Wenn ich solche Erlebnisse meinen weißen, deutschen Freund*innen schildere, reagieren viele mit verharmlosenden Aussagen wie: „Das kann ich mir wirklich nicht vorstellen!“, oder „Ach, der Mann musste bestimmt einfach gleich aussteigen.“ oder „Vielleicht bist du einfach ein bisschen paranoid“. Meine Freund*innen aus der Türkei, aus Afghanistan oder Syrien verstummen bei solchen Erzählungen eher und regen sich im Nachhinein mit ähnlichen Problemen auf. Ich schätze, ihnen geht es so ähnlich wie mir. Sie machen sich Gedanken über das Geschehene, über das Gesagte. Sind wir zu sensibel? Wir Ausländer?

 

Kategorisieren wir uns selbst oder werden wir in eine Schublade gesteckt?

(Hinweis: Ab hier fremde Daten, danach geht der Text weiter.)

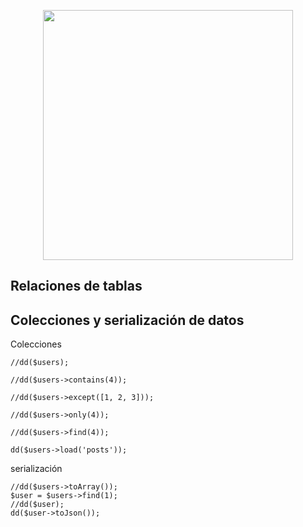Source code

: <p align="center"><img src="https://res.cloudinary.com/dtfbvvkyp/image/upload/v1566331377/laravel-logolockup-cmyk-red.svg" width="400"></p>

## Relaciones de tablas

## Colecciones y serialización de datos

Colecciones

    //dd($users);

    //dd($users->contains(4));

    //dd($users->except([1, 2, 3]));

    //dd($users->only(4));

    //dd($users->find(4));

    dd($users->load('posts'));

serialización

    //dd($users->toArray());
    $user = $users->find(1);
    //dd($user);
    dd($user->toJson());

Diese Frage stelle ich mir nur zu oft. Obwohl die Antwort eigentlich auf der Hand liegt. Mein Bauchgefühl, Studien und unendlich viele Erfahrungsberichte anderer sagen mir, dass es einen Grund gibt, warum ich denke, wie ich denke. Warum ich mich wie ein Ausländer, eine potenzielle Gefahr, ein Außenseiter fühle. Ein solches Gefühl kann nicht nur deshalb auftreten, weil ich vermeintlich paranoid bin (nicht zu schweigen an dieser Stelle von der Verharmlosung einer psychischen Erkrankung, die mir zugesprochen wird)und das nur, weil ich mich aufgrund von rassistischen Diskriminierungen persönlich angegriffen fühle. Ich bezweifle, dass ich mir das alles einbilde. In einem Europa in dem die Grenzen während der sogenannten „Flüchtlingskrise“ (Wieso eigentlich Krise?!) willkürlich geöffnet und geschlossen werden, existiert eine Kategorisierung. Sie ist da. Sie unterscheidet zwischen denen, die dazu gehören sollen und denen, die nicht. Die „Alternative für Deutschland“ (AfD) warb so auf ihren Wahlplakaten mit Parolen wie „Unser Deutschland, unsere Regeln“. Aber wem gehört hier Deutschland? Das hier versucht wird eine Hierarchie aufzustellen, ist sehr offensichtlich. Dabei ist es auch mein Deutschland. In diesem „unser“ gehöre ich dazu, ob es diesen Rassisten nun gefällt oder nicht.

 

Sehe ich so aus wie Tarzan?!

Aber es gibt auch eine versteckte Kategorisierung. Schon mal was von „Tarzandeutsch“ gehört? Als ich zum ersten mal in einem Artikel von Özlem Gezer über diesen Ausdruck stolperte, habe ich mich kaputt gelacht. Treffender hätte ich es nicht formulieren können. Tarzandeutsch spiegelt sich darin wieder, dass eine Person, die die deutsche Sprache eigentlich sehr gut beherrscht (normalerweise weiße Muttersprachler*innen), ihren Wortschatz und ihre Satzstellung so modifiziert, als ob sich das Gegenüber (z.B.nicht-weiße Muttersprachler*innen) auf dem Anfängerniveau eines A1 Deutschkurses befände. Dabei kommen dann solche Sätze raus:

 

„Ich nix haben sein Karte. Du musst gucki, gucki.“

 

Die Unterstellung, die Gesprächspartner*in würde die deutsche Sprache nicht fließend beherrschen nur weil er oder sie anders aussieht, schafft auch hier eine Hierarchie. Man behandelt das Gegenüber wie jemanden, der nicht dazugehört und dem man dementsprechend alles erklären müsse wie einem Kind. LAUT. UND. DEUTLICH. Leute, das schafft ganz schön verletzte Gefühle! Denn jene, die in dieser Situation schon waren, nehmen sehr wohl wahr, auf welcher abstufenden Art und Weise mit ihnen gesprochen wird. Welche Frage sollte man sich stellen, wenn man einem Menschen begegnet (mal davon abgesehen, woher er kommt)? Wir wissen nie, was die Geschichte unseres Gegenübers ist. Wir müssen nicht für dumm verkauft werden. Wir brauchen auch kein Mitleid. Vielmehr das richtige Maß an Respekt, das jedem Menschen entgegengebracht werden sollte – unabhängig von seinem Namen, seiner Hautfarbe, seiner vermeintlichen Herkunft. Oder umgekehrt auch unabhängig von seinem Tarzandeutsch.